Dr. Isenberg described SLE treatment strategies, explaining patients who have mild disease with fatigue and only malar rash should be treated with a single shot of steroids, with the possible addition of hydroxychloroquine (HCQ) and topical steroids. These patients can continue on a moderate dose of steroids and HCQ. Recent research suggests the use of glucocorticoids is more tightly associated with the treatment center than with patient symptoms or patient outcomes, meaning it may be possible to maintain patients without glucocorticoids.

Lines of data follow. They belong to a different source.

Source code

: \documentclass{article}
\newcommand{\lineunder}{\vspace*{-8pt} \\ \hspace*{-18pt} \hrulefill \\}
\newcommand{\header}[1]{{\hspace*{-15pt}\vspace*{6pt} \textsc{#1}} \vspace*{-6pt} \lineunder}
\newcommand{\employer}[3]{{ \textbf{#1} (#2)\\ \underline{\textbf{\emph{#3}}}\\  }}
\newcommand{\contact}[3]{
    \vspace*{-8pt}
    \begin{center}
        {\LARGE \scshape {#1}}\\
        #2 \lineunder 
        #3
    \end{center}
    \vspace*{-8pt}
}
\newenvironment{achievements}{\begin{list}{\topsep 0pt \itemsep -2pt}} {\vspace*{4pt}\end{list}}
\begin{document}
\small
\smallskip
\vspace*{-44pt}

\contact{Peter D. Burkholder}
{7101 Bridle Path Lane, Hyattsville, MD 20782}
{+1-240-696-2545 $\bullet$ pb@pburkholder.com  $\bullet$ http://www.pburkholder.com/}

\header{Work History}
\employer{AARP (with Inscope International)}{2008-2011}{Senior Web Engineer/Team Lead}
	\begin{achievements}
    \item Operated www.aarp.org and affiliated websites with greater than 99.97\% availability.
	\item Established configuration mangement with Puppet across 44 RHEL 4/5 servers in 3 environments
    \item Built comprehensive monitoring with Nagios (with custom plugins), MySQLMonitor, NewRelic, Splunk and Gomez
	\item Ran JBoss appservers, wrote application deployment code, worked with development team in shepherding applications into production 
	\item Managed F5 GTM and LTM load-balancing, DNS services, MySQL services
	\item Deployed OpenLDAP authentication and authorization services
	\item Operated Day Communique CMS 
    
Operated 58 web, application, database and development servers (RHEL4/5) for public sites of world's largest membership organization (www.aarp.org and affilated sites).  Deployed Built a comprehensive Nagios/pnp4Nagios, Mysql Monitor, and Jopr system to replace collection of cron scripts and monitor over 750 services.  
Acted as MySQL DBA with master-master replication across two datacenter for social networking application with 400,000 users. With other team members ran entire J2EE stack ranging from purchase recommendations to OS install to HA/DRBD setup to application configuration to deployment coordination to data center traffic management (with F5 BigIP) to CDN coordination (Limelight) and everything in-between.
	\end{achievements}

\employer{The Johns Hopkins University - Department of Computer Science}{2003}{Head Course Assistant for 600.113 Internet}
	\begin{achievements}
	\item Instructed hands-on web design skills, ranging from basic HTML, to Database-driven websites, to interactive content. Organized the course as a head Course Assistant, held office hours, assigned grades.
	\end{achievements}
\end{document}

However, patients with moderate disease will likely require steroids and a maintenance dose of prednisone, Dr. Isenberg noted. These patients tend to present with fever and a larger rash. Although they may have renal involvement, it is not severe. In contrast, patients with severe disease tend to have large rashes, as well as severe pleurisy and/or pericarditis. These patients require more medications and are more likely to require steroids and immunosuppressive drugs for an extended period. Antimalarial agents, such as HCQ, adjunctive therapies and immunomodulation should all be considered as treatment options. Patients with lupus nephritis should be treated with immunosuppression for at least three years.
“Clearly, one has to see lupus patients regularly,” emphasized Dr. Isenberg, because it is vital to monitor drugs used in therapy closely. Regular visits should include serological tests, because an increase in double stranded DNA antibody is associated with an increased risk of renal disease. Regular management should also include awareness of the increased risk for infection, cancer, vascular disease and osteoporosis; previously the major concern for patients with SLE was kidney failure.
Moreover, Dr. Isenberg pointed out the importance for healthcare providers to recognize concomitant damage may not necessarily be the result of disease activity. Shortness of breath, for example, could be due to pleuritis or pulmonary fibrosis. For each symptom, it is critical to question whether the symptom reflects disease activity or damage.